=== Task instructions ===
Within the entries that follow, show each line where the word "left" occurs.

::::::

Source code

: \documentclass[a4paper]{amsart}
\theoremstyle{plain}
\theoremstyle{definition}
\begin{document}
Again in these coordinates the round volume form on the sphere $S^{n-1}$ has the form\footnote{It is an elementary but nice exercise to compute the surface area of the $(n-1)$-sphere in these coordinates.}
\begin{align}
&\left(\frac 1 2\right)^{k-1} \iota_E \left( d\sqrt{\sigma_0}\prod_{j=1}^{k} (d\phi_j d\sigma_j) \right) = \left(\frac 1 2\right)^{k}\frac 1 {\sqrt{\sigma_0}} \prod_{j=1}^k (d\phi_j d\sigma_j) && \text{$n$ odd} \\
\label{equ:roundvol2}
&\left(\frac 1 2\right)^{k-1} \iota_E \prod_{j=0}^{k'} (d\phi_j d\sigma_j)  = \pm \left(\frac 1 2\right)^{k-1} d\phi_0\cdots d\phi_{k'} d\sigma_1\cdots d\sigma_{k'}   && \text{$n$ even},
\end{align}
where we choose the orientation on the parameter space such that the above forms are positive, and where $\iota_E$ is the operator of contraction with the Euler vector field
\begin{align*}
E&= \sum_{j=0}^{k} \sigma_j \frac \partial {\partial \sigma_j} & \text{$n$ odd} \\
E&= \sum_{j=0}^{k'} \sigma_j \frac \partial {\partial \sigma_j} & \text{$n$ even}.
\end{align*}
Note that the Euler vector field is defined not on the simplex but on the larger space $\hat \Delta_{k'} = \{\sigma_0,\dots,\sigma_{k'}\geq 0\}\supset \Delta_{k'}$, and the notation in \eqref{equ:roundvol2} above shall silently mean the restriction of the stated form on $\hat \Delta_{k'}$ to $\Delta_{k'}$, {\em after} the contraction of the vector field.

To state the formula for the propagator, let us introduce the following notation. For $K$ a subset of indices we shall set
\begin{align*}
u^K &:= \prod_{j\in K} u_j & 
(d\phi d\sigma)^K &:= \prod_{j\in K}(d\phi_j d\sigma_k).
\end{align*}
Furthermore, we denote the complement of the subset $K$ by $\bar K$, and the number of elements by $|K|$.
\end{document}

::::::

=== Written answer ===
&\left(\frac 1 2\right)^{k-1} \iota_E \left( d\sqrt{\sigma_0}\prod_{j=1}^{k} (d\phi_j d\sigma_j) \right) = \left(\frac 1 2\right)^{k}\frac 1 {\sqrt{\sigma_0}} \prod_{j=1}^k (d\phi_j d\sigma_j) && \text{$n$ odd} \\
&\left(\frac 1 2\right)^{k-1} \iota_E \prod_{j=0}^{k'} (d\phi_j d\sigma_j)  = \pm \left(\frac 1 2\right)^{k-1} d\phi_0\cdots d\phi_{k'} d\sigma_1\cdots d\sigma_{k'}   && \text{$n$ even},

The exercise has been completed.